Wednesday, August 17, 2016

Distressed Watch: Bonanza Creek Energy

The 6.75% note (due 4/15/2021) trades at 43, ytm of 30%. The 5.75% note (due 2/1/2023) trades at about the same dollar price, ytm of 24%. As you can see the yield curve is inverted, and in fact the notes seem to be trading at estimated recovery value. This makes sense since the company missed its August 1st interest payment and before that had hired restructuring professionals.

Those two unsecured notes total $800 million at face value. The company also had $273 million drawn on a line of credit at the end of the second quarter.

Compare the total debt of $1.073 billion with the value of the Company's reserves.
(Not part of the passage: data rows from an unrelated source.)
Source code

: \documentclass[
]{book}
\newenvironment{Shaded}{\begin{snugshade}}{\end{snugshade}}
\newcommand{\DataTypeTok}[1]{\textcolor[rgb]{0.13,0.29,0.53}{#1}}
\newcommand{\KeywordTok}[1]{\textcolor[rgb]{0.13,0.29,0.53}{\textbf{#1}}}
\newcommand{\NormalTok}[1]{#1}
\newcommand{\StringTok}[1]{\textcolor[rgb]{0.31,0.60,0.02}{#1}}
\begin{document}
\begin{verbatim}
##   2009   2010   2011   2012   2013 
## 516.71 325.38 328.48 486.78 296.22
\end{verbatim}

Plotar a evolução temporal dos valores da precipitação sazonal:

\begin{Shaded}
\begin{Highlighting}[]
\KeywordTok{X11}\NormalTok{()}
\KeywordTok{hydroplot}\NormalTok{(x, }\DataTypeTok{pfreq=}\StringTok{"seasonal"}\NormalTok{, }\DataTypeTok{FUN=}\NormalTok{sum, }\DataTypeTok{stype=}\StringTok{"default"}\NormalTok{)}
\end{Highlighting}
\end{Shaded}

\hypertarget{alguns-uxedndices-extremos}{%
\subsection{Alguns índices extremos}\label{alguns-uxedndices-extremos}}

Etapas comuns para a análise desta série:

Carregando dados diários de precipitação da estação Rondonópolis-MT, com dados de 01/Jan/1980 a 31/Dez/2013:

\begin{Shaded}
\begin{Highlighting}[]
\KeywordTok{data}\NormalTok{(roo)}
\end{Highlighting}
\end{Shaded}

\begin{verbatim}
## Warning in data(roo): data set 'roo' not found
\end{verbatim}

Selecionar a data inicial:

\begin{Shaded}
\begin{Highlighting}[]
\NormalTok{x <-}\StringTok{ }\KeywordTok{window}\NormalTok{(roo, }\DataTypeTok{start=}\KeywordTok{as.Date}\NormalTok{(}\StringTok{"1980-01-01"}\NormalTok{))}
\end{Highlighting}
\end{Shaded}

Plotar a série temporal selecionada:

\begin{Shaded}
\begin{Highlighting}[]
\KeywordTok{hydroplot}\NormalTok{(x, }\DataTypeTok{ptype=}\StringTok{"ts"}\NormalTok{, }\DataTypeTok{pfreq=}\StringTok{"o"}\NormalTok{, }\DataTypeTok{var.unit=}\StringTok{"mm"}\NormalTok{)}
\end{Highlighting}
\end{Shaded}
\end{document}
The PV-10 at the end of 2015 (using $50.28 per Bbl WTI and $2.59 per MMBTU HH) was only $329 million, down from $1.1 billion at the end of 2014.

The market cap is down to $50 million from $144 million the first time we mentioned the company.

Going concern uncertainty from 10-Q:

  • Since the first quarter of 2016, the Company’s liquidity outlook has deteriorated due to the borrowing base reduction that occurred in May 2016, the inability to sell assets given current market conditions and counterparty concerns about the Company's liquidity and current capital structure, continuation of depressed commodity prices and the possible inability to access the debt and capital markets.
  • While the Company is currently in compliance, based on the Company’s estimates and expectations for commodity prices in 2016, the Company does not expect to remain in compliance with all of the restrictive covenants contained in its revolving credit facility throughout 2016 unless those requirements are waived or amended.
Production will probably be falling significantly:
  • We estimate capital expenditures for the remainder of 2016 to range from $7.5 million to $17.5 million. We ceased our drilling program at the end of the first quarter of 2016 and do not have any active drilling planned for the remainder of 2016. Consequently our production will decline in line with our normal decline curves, and we will experience further reductions in revenues, profitability and cash flows.
The crude oil volumes fell 23% between Q2 2015 and Q2 2016! During the year ended 6/30/16, the company completed 67 wells. During the year ended 6/30/15, the company completed 145 wells. With drilling dropping to zero, production will probably plummet further.

The bonds do not seem like a good deal to me at 40 cents.